What I Get Out of the High Holy Days

By Susan Esther Barnes

This post was inspired by a comment by “CA” on a post called Another Aish Video Insults Our Intelligence on Dov Bear’s blog.

CA, like many other people, has some trouble with some of the High Holy Day themes. He compares God during this time to Santa Claus. Presumably, this is because Santa, in theory, gives coal to the bad boys and girls, and only brings good stuff to the good ones. Similarly, Jewish tradition says that the High Holy days is the time when God writes our names in either the Book of Life or the Book of Death for the coming year, and that our actions can influence which book God will choose for us.

“Naughty or Nice,” he says, “you get what's coming to you.” That’s the theory, anyway, but as CA observes, “Unfortunately, this bears no relation to reality…The undeniable fact is that sooner or later the big G-guy is going to write everyone for the book of Death.”

Because of this, as well as long services and “pompous rabbinical sermons,” CA doesn’t like the High Holy Days. “About the only thing I like is the food,” he says. Which strikes me as odd, since Yom Kippur is a day of fasting, but I’m sure he must be talking about the Rosh Hashanah food, and anyway, that’s beside the point.

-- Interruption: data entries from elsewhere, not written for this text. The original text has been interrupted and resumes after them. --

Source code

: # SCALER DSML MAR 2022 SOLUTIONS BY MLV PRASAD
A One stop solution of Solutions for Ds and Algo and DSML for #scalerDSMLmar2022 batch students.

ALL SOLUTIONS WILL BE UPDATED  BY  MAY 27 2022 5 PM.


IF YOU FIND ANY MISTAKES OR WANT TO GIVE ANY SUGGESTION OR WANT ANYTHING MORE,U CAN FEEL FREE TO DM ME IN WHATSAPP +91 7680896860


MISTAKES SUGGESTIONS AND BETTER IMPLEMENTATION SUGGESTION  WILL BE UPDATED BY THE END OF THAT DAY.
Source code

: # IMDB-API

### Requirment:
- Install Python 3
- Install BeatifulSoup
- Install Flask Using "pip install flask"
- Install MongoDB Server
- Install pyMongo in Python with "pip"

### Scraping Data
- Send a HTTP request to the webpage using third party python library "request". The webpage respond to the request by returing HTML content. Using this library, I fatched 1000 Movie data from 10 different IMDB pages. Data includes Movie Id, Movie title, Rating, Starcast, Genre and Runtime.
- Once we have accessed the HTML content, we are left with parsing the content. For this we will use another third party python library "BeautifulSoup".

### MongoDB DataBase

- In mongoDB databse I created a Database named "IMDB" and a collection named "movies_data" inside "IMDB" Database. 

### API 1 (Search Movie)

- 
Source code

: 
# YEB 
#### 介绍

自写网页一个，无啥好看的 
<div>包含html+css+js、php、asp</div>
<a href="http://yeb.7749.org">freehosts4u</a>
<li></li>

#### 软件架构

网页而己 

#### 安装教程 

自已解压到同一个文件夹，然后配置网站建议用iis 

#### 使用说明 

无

I really can’t argue with CA when s/he points out that no matter how good we are, we’re all going to die. Not only that, but every year there are people who die even though they seem to be living a reasonably righteous life, and others continue to live even though have done some pretty nasty stuff.

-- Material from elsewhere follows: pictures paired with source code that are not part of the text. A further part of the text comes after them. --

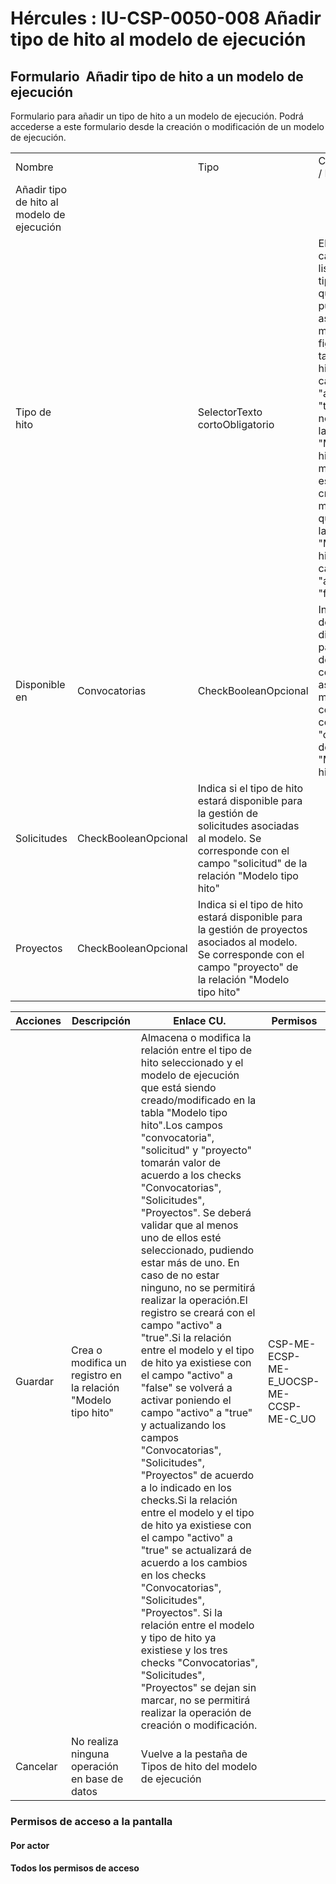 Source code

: # Hércules : IU\-CSP\-0050\-008 Añadir tipo de hito al modelo de ejecución



## Formulario  Añadir tipo de hito a un modelo de ejecución

Formulario para añadir un tipo de hito a un modelo de ejecución. Podrá accederse a este formulario desde la creación o modificación de un modelo de ejecución.



|  | | | |
| --- | --- | --- | --- |
| Nombre | | Tipo | Características / Notas |
| Añadir tipo de hito al modelo de ejecución | | | |
| Tipo de hito | | SelectorTexto cortoObligatorio | El desplegable cargará el listado de los tipos de hito que aún puedan asociarse al modelo:* Que figuren en la tabla "Tipo hito" con el campo "activo" a "true" y * Que no existan en la relación "Modelo tipo hito" para el modelo que está siendo creado o modificado o que existan en la relación "Modelo tipo hito" con el campo "activo" a "false" |
| Disponible en | Convocatorias | CheckBooleanOpcional | Indica si el tipo de hito estará disponible para la gestión de convocatorias asociadas al modelo. Se corresponde con el campo "convocatoria" de la relación "Modelo tipo hito" |
| Solicitudes | CheckBooleanOpcional | Indica si el tipo de hito estará disponible para la gestión de solicitudes asociadas al modelo.  Se corresponde con el campo "solicitud" de la relación "Modelo tipo hito" |
| Proyectos | CheckBooleanOpcional | Indica si el tipo de hito estará disponible para la gestión de proyectos asociados al modelo.  Se corresponde con el campo "proyecto" de la relación "Modelo tipo hito" |



| Acciones | Descripción | Enlace CU. | Permisos |
| --- | --- | --- | --- |
| Guardar | Crea o modifica un registro en la relación "Modelo tipo hito" | Almacena o modifica la relación entre el tipo de hito seleccionado y el modelo de ejecución que está siendo creado/modificado en la tabla "Modelo tipo hito".Los campos "convocatoria", "solicitud" y "proyecto" tomarán valor de acuerdo a los checks "Convocatorias", "Solicitudes", "Proyectos". Se deberá validar que al menos uno de ellos esté seleccionado, pudiendo estar más de uno. En caso de no estar ninguno, no se permitirá realizar la operación.El registro se creará con el campo "activo" a "true".Si la relación entre el modelo y el tipo de hito ya existiese con el campo "activo" a "false" se volverá a activar poniendo el campo "activo" a "true" y actualizando los campos "Convocatorias", "Solicitudes", "Proyectos" de acuerdo a lo indicado en los checks.Si la relación entre el modelo y el tipo de hito ya existiese con el campo "activo" a "true" se actualizará de acuerdo a los cambios en los checks "Convocatorias", "Solicitudes", "Proyectos". Si la relación entre el modelo y tipo de hito ya existiese y los tres checks "Convocatorias", "Solicitudes", "Proyectos" se dejan sin marcar, no se permitirá realizar la operación de creación o modificación. | CSP\-ME\-ECSP\-ME\-E\_UOCSP\-ME\-CCSP\-ME\-C\_UO |
| Cancelar | No realiza ninguna operación en base de datos | Vuelve a la pestaña de Tipos de hito del modelo de ejecución |  |

  


### Permisos de acceso a la pantalla

#### Por actor

#### Todos los permisos de acceso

Although the whole Books of Life and Death thing is part of the High Holy Days, it’s only a part. If that part makes you uncomfortable, fine. There is still plenty more to the Days of Awe than that, and the fact that you don’t like one part doesn’t mean you should write off the whole thing.

In fact, the High Holy Days start out with Kol Nidre, which means “All vows.” It starts out with us being forgiven for any vows we made (or are going to make, depending on which interpretation you follow), which we are unable to keep. A holiday that starts out with forgiveness can’t be all that bad, right?

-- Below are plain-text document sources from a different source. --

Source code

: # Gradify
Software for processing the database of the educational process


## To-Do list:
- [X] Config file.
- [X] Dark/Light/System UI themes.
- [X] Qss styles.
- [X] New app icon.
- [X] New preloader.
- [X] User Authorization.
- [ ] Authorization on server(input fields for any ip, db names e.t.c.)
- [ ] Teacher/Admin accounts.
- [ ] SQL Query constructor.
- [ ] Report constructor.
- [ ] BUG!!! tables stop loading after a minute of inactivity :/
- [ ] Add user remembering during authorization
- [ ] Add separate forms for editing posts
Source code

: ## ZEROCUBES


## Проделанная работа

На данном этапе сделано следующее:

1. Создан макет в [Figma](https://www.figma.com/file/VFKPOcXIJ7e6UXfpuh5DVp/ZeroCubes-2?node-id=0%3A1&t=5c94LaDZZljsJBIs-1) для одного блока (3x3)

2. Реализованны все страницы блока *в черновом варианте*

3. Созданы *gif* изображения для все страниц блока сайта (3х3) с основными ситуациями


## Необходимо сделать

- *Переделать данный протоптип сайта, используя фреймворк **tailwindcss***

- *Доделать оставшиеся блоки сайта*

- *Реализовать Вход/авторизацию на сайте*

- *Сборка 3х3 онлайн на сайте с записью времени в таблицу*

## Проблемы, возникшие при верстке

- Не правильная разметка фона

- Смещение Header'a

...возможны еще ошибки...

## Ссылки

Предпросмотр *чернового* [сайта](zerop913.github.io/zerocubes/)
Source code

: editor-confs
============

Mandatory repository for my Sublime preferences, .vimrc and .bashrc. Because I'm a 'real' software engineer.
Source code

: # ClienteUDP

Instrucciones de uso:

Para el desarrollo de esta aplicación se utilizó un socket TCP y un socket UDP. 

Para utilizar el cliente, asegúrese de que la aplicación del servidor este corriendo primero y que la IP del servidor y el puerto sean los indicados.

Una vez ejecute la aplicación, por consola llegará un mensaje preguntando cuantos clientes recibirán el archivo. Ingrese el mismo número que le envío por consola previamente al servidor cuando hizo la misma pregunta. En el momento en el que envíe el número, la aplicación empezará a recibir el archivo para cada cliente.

Later, we ask God for forgiveness for a list of stuff we have done wrong and, presumably, we receive God’s forgiveness. That sounds good to me, too.

It’s not all automatic, though. We are reminded that God forgives us for sins against God, but for sins against another person, God forgives us only if we have made peace with that person. I like this part, too. It encourages us to ask for forgiveness from those we have wronged, and to forgive those who have wronged us.

CA says, “I don't see why I need forgiveness from God if I do something wrong, and why I should wait until one time a year. If I hurt someone, I prefer to apologize right away and clear the air quickly.” The good news for CA is, there nothing in the liturgy that says we need to wait. I agree that whenever someone’s feelings are hurt, the best thing is to make peace as soon as possible.

What the High Holy Days provide, however, is an opportunity to reflect on the past year, and to ask ourselves, “Have I made peace with everyone I need to, or do I still have some baggage lying around to which I need to attend?” It also gives us a deadline. The holidays remind us we don’t have forever to make peace. We may die next year, or even sooner. The time to make peace, the holidays remind us, is now.

I also happen to like the High Holy Day music, and I’m lucky enough to be a member of a synagogue in which the sermons are, as a general rule, thoughtful and moving. The services are long, but I’m never bored; in fact, I enjoy them. Plus, I find the long services help to distract me from my hunger during the Yom Kippur fast.

So although I don’t believe who lives and dies in a given year is based on a Divine moral judgment, I find I get a lot out of the High Holy Days every year. I hope that CA, and others of a similar mindset, will put aside the parts s/he doesn’t like, and will instead focus on the parts of the holidays that have the opportunity to provide him/her with a sense of meaning.